◆ **TASK DETAILS**: Wherever the string "everything" shows up in the data below, copy the whole line.

Start of Block

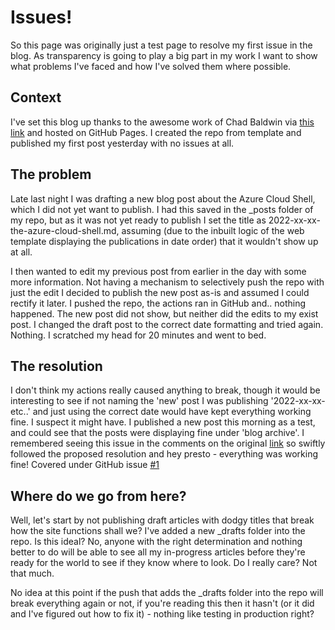 # Issues!

So this page was originally just a test page to resolve my first issue in the blog. As transparency is going to play a big part in my work I want to show what problems I've faced and how I've solved them where possible.

## Context

I've set this blog up thanks to the awesome work of Chad Baldwin via [this link](https://chadbaldwin.net/2021/03/14/how-to-build-a-sql-blog.html) and hosted on GitHub Pages. I created the repo from template and published my first post yesterday with no issues at all. 

## The problem

Late last night I was drafting a new blog post about the Azure Cloud Shell, which I did not yet want to publish. I had this saved in the _posts folder of my repo, but as it was not yet ready to publish I set the title as 2022-xx-xx-the-azure-cloud-shell.md, assuming (due to the inbuilt logic of the web template displaying the publications in date order) that it wouldn't show up at all.

I then wanted to edit my previous post from earlier in the day with some more information. Not having a mechanism to selectively push the repo with just the edit I decided to publish the new post as-is and assumed I could rectify it later. I pushed the repo, the actions ran in GitHub and.. nothing happened. The new post did not show, but neither did the edits to my exist post. I changed the draft post to the correct date formatting and tried again. Nothing. I scratched my head for 20 minutes and went to bed.

## The resolution

I don't think my actions really caused anything to break, though it would be interesting to see if not naming the 'new' post I was publishing '2022-xx-xx-etc..' and just using the correct date would have kept everything working fine. I suspect it might have. I published a new post this morning as a test, and could see that the posts were displaying fine under 'blog archive'. I remembered seeing this issue in the comments on the original [link](https://chadbaldwin.net/2021/03/14/how-to-build-a-sql-blog.html) so swiftly followed the proposed resolution and hey presto - everything was working fine! Covered under GitHub issue [#1](https://github.com/explodinghat/explodinghat.github.io/issues/1)

## Where do we go from here?

Well, let's start by not publishing draft articles with dodgy titles that break how the site functions shall we? I've added a new _drafts folder into the repo. Is this ideal? No, anyone with the right determination and nothing better to do will be able to see all my in-progress articles before they're ready for the world to see if they know where to look. Do I really care? Not that much. 

No idea at this point if the push that adds the _drafts folder into the repo will break everything again or not, if you're reading this then it hasn't (or it did and I've figured out how to fix it) - nothing like testing in production right? 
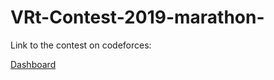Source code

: # VRt-Contest-2019-marathon-

Link to the contest on codeforces:

[Dashboard](https://codeforces.com/contest/1160)
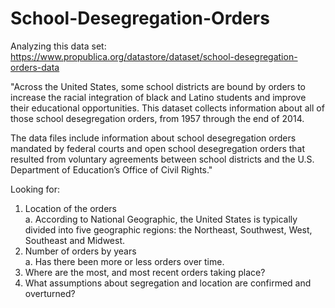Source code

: # School-Desegregation-Orders

Analyzing this data set: https://www.propublica.org/datastore/dataset/school-desegregation-orders-data

"Across the United States, some school districts are bound by orders to increase the racial integration of black and Latino students and improve their educational opportunities. This dataset collects information about all of those school desegregation orders, from 1957 through the end of 2014. 

The data files include information about school desegregation orders mandated by federal courts and open school desegregation orders that resulted from voluntary agreements between school districts and the U.S. Department of Education’s Office of Civil Rights."

Looking for:
1. Location of the orders
<br>a. According to National Geographic, the United States is typically divided into five geographic regions: the Northeast, Southwest, West, Southeast and Midwest.
2. Number of orders by years
<br>a. Has there been more or less orders over time.
3. Where are the most, and most recent orders taking place?
4. What assumptions about segregation and location are confirmed and overturned?
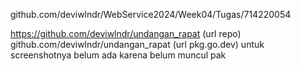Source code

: github.com/deviwlndr/WebService2024/Week04/Tugas/714220054

https://github.com/deviwlndr/undangan_rapat (url repo)
github.com/deviwlndr/undangan_rapat (url pkg.go.dev) untuk screenshotnya belum ada karena belum muncul pak

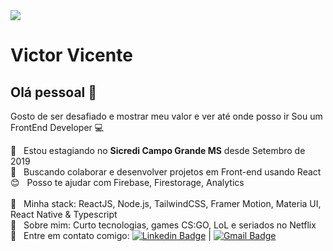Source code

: 
<img width="auto" src="https://www.google.com/url?sa=i&url=https%3A%2F%2Fwww.pinterest.at%2Fpin%2F839147343053627457%2F%3Famp_client_id%3DCLIENT_ID(_)%26mweb_unauth_id%3D%7B%7Bdefault.session%7D%7D%26amp_url%3Dhttps%253A%252F%252Fwww.pinterest.at%252Famp%252Fpin%252F839147343053627457%252F&psig=AOvVaw2EtgpIJCyfFtCsdsNoUJ1U&ust=1614210000813000&source=images&cd=vfe&ved=0CAIQjRxqFwoTCKDAk4OXge8CFQAAAAAdAAAAABAD">

# Victor Vicente

## Olá pessoal 👋
Gosto de ser desafiado e mostrar meu valor e ver até onde posso ir
Sou um FrontEnd Developer :computer:

 :rocket:  &nbsp; Estou estagiando no **Sicredi Campo Grande MS** desde Setembro de 2019
 <br/> :purple_heart: &nbsp; Buscando colaborar e desenvolver projetos em Front-end usando React
 <br/> :blush: &nbsp; Posso te ajudar com Firebase, Firestorage, Analytics  
 <br/>  :green_book: &nbsp; Minha stack: ReactJS, Node.js, TailwindCSS, Framer Motion, Materia UI,  React Native & Typescript
 <br/> 💬  &nbsp; Sobre mim: Curto tecnologias, games CS:GO, LoL e seriados no Netflix
 <br/> :email: &nbsp; Entre em contato comigo: [![Linkedin Badge](https://img.shields.io/badge/-VictorVicente-blue?style=flat-square&logo=Linkedin&logoColor=white&link=https://www.linkedin.com/in/victor-vicente-9b205a192/)](https://www.linkedin.com/in/victor-vicente-9b205a192/) 
| 
[![Gmail Badge](https://img.shields.io/badge/-victorantoniovicente@gmail.com-c14438?style=flat-square&logo=Gmail&logoColor=white&link=mailto:victorantoniovicente@gmail.com)](mailto:victorantoniovicente@gmail.com)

End of Block

◆ **EXERCISE SOLUTION**:
I don't think my actions really caused anything to break, though it would be interesting to see if not naming the 'new' post I was publishing '2022-xx-xx-etc..' and just using the correct date would have kept everything working fine. I suspect it might have. I published a new post this morning as a test, and could see that the posts were displaying fine under 'blog archive'. I remembered seeing this issue in the comments on the original [link](https://chadbaldwin.net/2021/03/14/how-to-build-a-sql-blog.html) so swiftly followed the proposed resolution and hey presto - everything was working fine! Covered under GitHub issue [#1](https://github.com/explodinghat/explodinghat.github.io/issues/1)
No idea at this point if the push that adds the _drafts folder into the repo will break everything again or not, if you're reading this then it hasn't (or it did and I've figured out how to fix it) - nothing like testing in production right? 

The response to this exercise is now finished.